• Source data:
=== Section Start ===
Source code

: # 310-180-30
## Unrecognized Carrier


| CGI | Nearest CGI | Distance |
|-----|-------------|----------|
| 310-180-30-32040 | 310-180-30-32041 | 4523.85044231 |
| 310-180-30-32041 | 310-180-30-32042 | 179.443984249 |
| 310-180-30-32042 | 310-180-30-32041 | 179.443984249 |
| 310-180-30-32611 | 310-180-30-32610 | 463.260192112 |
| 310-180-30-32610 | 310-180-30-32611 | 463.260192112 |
=== Section End ===
• What the task asks: With the line containing "310-180-30-32041 | 4523.85044231 |" as the first and the last line of the records as the final one, print exactly the lines in that span.

• Response area:
| 310-180-30-32040 | 310-180-30-32041 | 4523.85044231 |
| 310-180-30-32041 | 310-180-30-32042 | 179.443984249 |
| 310-180-30-32042 | 310-180-30-32041 | 179.443984249 |
| 310-180-30-32611 | 310-180-30-32610 | 463.260192112 |
| 310-180-30-32610 | 310-180-30-32611 | 463.260192112 |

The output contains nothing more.